5Mais le thème qui nous semble le plus intéressant dans ce numéro est celui de la question politique dans le rapport de Hölderlin avec la Révolution française (célébrée comme on le sait avec ses collègues du Stift, Hegel et Schelling). Dans son étude intitulée « La fête de la vie », Jean-Yves Masson (qui a conçu le numéro) écrit : « Que l´on fasse de Hölderlin un jacobin, un républicain avide de liberté, ce qu´il fut incontestablement (Alexander Jung déjà, en 1848, en prenait note) ou qu´au contraire on le situe du côté de l´intemporalité du mythe – les lectures qui en découlent se croisent, s´enchevêtrent, se répondent de façon parfois étourdissante ». La question du rapport de Hölderlin avec une Grèce originelle caractérisée par sa polis et ses mythes ouvre en effet un champ de réflexion intense sur ce que la pensée politique de Hölderlin peut représenter pour nous après la « récupération » de l´œuvre par les nazis. Elle situe en effet Hölderlin dans l´ambiguïté entre pensée mythique et Lumières, même si, comme on le sait, la République moderne s´articule aussi autour de quelques mythes fondateurs. Dans son livre Spinoza dans l´idéalisme allemand, Jean-Marie Vaysse évoque la conscience qu´eut Hölderlin d´une « communauté impossible », malgré le « communisme des esprits » appelé de ses vœux ; c´est sur ce terrain que se situe Masson (proche en cela des études de Lacoue-Labarthe) lorsqu´il écrit : « Hölderlin a eu conscience, le premier, de ce défaut de communauté dont la poésie ne pouvait pas avoir conscience tant qu´elle était assurée d´être pure variation sur un ensemble de thèmes conventionnels, pour un public d´élite connu d´avance […]. Précisément parce qu´il a conscience de ce défaut de communauté, Hölderlin est tout sauf un poète dont la parole serait réservée à une élite. La tour du menuisier Zimmer n´est pas une tour d´ivoire. C´est le signe tragique et vertical du poète qui a constaté que restaurer la communauté à partir de la poésie était au-dessus de ses forces, et qui tient respectueusement tout le monde à distance à force de titres ronflants ».

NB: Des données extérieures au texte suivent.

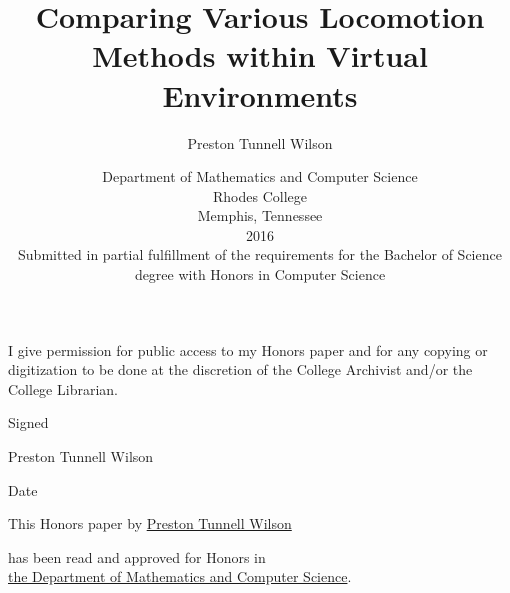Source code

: \documentclass[titlepage]{article}
\theoremstyle{definition}
\theoremstyle{proof}
\begin{document}



\begin{minipage}[h]{5in}
  I give permission for public access to my Honors paper
  and for any copying or digitization to be done
  at the discretion of the College Archivist and/or the College Librarian.

  \vspace{1in}
  Signed \hrulefill

  \vspace{.5in}
  Preston Tunnell Wilson \hdashrule{3.58in}{1pt}{1pt}

  \vspace{.5in}
  Date \hrulefill
\end{minipage}

\newpage

\rhead{\thepage}
\title{
  Comparing Various Locomotion Methods within Virtual Environments
}

\author{
  Preston Tunnell Wilson }

\date{
  Department of Mathematics and Computer Science\\
  Rhodes College\\
  Memphis, Tennessee\\
  \vspace{2in}
  2016\\
  \vspace{2in}
  Submitted in partial fulfillment of the requirements
  for the Bachelor of Science degree with Honors in Computer Science
}

\maketitle

\setcounter{page}{2}
\noindent This Honors paper by
\underline{Preston Tunnell Wilson \hfill}

\noindent has been read and approved for Honors in\\
\underline{the Department of Mathematics and Computer Science}.
\end{document}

6Une curiosité – et plus que cela – de ce volume est le texte de Paul Challemel-Lacour (1827-1896), auteur de la « première étude hölderlinienne en France », intitulée « La poésie païenne en Allemagne au XIXe siècle : Frédéric Hölderlin ». Elle remet en perspective la réception française, montrant son ancienneté, bien avant les études de Bertaux ou les traductions de Roud, Bianquis ou Jaccottet, et surtout sous un angle politique qui nous occupe aujourd´hui : Challemel-Lacour était un des pères fondateurs de la Troisième République, et avait su reconnaître en Hölderlin un républicain passionné, annulant d´avance toutes les approches trop axées sur la poésie pure ou les asservissements du poème hölderlinien à une cause philosophique ou politique douteuse.